Amaç: Çalışmamızın amacı kliniğimizde suprakondiler humerus kırığı tanısı alarak cerrahi olarak tedavi edilen ve cerrahi sonrası poliklinik takibi yapılan hastalardan açık ve kapalı redüksiyon uygulananların tedavi sonuçlarının retrospektif olarak değerlendirilmesi ve karşılaştırılmasıdır.
Gereç ve Yöntemler :2014 –2020 tarihleri arasında kliniğimizde suprakondiler humerus kırığı tanısı ile cerrahi tedavi uygulanmış 2-10 yaş arası çocuklar değerlendirmeye alındı. Kırık redüksiyonu kapalı uygulanan (Grup 1) ve açık uygulanan (Grup 2) olarak iki gruba ayrılan hastaların klinik ve radyolojik sonuçları retrospektif olarak değerlendirildi. Bu değerlendirme için Flynn kriterleri kullanıldı. Kırıkların sınıflandırılmasında Gartland sınıflandırması kullanıldı.
Bulgular : Hastaların 64 (%44,4)’ü kız, 80 (%55,6)’i erkek idi. Hastaların yaş ortalaması 5,39±2,22’dir. 108 (%75) hasta kapalı redüksiyon sonrası perkütan pinleme (Grup 1) ile, 36(%25) hasta açık redüksiyon ile perkütan pinleme (Grup 2) tekniği ile tedavi edildi. Yapılan istatistiksel değerlendirmede; gruplar arasında Flynn kriterleri-kozmetik faktörler yönünden anlamlı farklılık bulunmuştur(p=0,004). Grup 2’de kozmetik faktörün orta-kötü olma sıklığı %13,9 iken, Grup 1’de %0,9 dur. Gruplar arasında ‘’Flynn-Fonksiyonel faktör’’ yönünden incelendiğinde aralarında anlamlı fark bulunamamıştır (p=0,057).
Sonuç: Suprakondiler humerus kırıklarının tedavisinde amaç dirsek eklem hareket açıklığını tam olarak sağlamak, nörovasküler yaralanmaların önüne geçerek fonksiyonel ve kozmetik açıdan mükemmel sonuçlar elde etmektir. Açık redüksiyonun komplikasyonlarından kaçınmak bakımından ilk tercih kapalı redüksiyon ve perkütan fiksasyon olmasına karşın kapalı redüksiyon sağlanamayan kırıklarda açık redüksiyon uygulanabilir. Uygun kırık redüksiyonu sağlanarak stabil kırık tespiti yapıldığında her iki yaklaşımda da sonuçlar benzer ve tatminkardır.
Percutaneous Pinning Results in Pediatric Supracondylar Humerus Fractures
Objective: The aim of our study is to retrospectively evaluate and compare the treatment results of patients who underwent open and closed reduction among the patients who were diagnosed with supracondylar humerus fractures and treated surgically and were followed up in the outpatient clinic after surgery.
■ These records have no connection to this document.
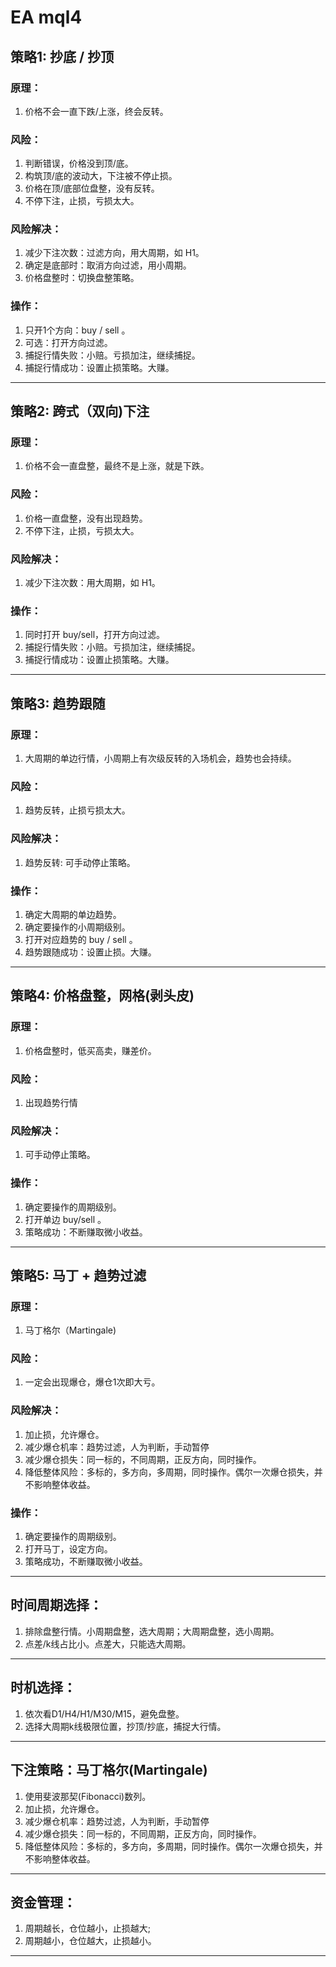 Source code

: # EA mql4 

## 策略1: 抄底 / 抄顶
### 原理：
1. 价格不会一直下跌/上涨，终会反转。
### 风险：
1. 判断错误，价格没到顶/底。
2. 构筑顶/底的波动大，下注被不停止损。
3. 价格在顶/底部位盘整，没有反转。
4. 不停下注，止损，亏损太大。
### 风险解决：
1. 减少下注次数：过滤方向，用大周期，如 H1。
2. 确定是底部时：取消方向过滤，用小周期。
3. 价格盘整时：切换盘整策略。
### 操作：
1. 只开1个方向：buy / sell 。
2. 可选：打开方向过滤。
3. 捕捉行情失败：小赔。亏损加注，继续捕捉。
4. 捕捉行情成功：设置止损策略。大赚。
---
## 策略2: 跨式（双向)下注
### 原理：
1. 价格不会一直盘整，最终不是上涨，就是下跌。
### 风险：
1. 价格一直盘整，没有出现趋势。
2. 不停下注，止损，亏损太大。
### 风险解决：
1. 减少下注次数：用大周期，如 H1。
### 操作：
1. 同时打开 buy/sell，打开方向过滤。
2. 捕捉行情失败：小赔。亏损加注，继续捕捉。
3. 捕捉行情成功：设置止损策略。大赚。
---
## 策略3: 趋势跟随
### 原理：
1. 大周期的单边行情，小周期上有次级反转的入场机会，趋势也会持续。
### 风险：
1. 趋势反转，止损亏损太大。
### 风险解决：
1. 趋势反转: 可手动停止策略。
### 操作：
1. 确定大周期的单边趋势。
2. 确定要操作的小周期级别。
3. 打开对应趋势的 buy / sell 。
4. 趋势跟随成功：设置止损。大赚。
---
## 策略4: 价格盘整，网格(剥头皮)
### 原理：
1. 价格盘整时，低买高卖，赚差价。
### 风险：
1. 出现趋势行情
### 风险解决：
1. 可手动停止策略。
### 操作：
1. 确定要操作的周期级别。
2. 打开单边 buy/sell 。
3. 策略成功：不断赚取微小收益。
---
## 策略5: 马丁 + 趋势过滤
### 原理：
1. 马丁格尔（Martingale)
### 风险：
1. 一定会出现爆仓，爆仓1次即大亏。
### 风险解决：
1. 加止损，允许爆仓。
2. 减少爆仓机率：趋势过滤，人为判断，手动暂停
2. 减少爆仓损失：同一标的，不同周期，正反方向，同时操作。
3. 降低整体风险：多标的，多方向，多周期，同时操作。偶尔一次爆仓损失，并不影响整体收益。
### 操作：
1. 确定要操作的周期级别。
2. 打开马丁，设定方向。
3. 策略成功，不断赚取微小收益。
---
## 时间周期选择：
1. 排除盘整行情。小周期盘整，选大周期；大周期盘整，选小周期。
2. 点差/k线占比小。点差大，只能选大周期。
---
## 时机选择：
1. 依次看D1/H4/H1/M30/M15，避免盘整。
2. 选择大周期k线极限位置，抄顶/抄底，捕捉大行情。
---
## 下注策略：马丁格尔(Martingale)
1. 使用斐波那契(Fibonacci)数列。
2. 加止损，允许爆仓。
3. 减少爆仓机率：趋势过滤，人为判断，手动暂停
4. 减少爆仓损失：同一标的，不同周期，正反方向，同时操作。
5. 降低整体风险：多标的，多方向，多周期，同时操作。偶尔一次爆仓损失，并不影响整体收益。
---
## 资金管理：
1. 周期越长，仓位越小，止损越大;
2. 周期越小，仓位越大，止损越小。
---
Material And Methods: Children, aged 2-10 years, who underwent surgery with the diagnosis of supracondylar humerus fracture between 2014 and 2020 were evaluated. The clinical and radiological results of the patients who were divided into two groups as closed fracture reduction (Group 1) and open (Group 2) were retrospectively evaluated. Flynn criteria were used for this evaluation. Gartland classification was used for the classification of the fractures.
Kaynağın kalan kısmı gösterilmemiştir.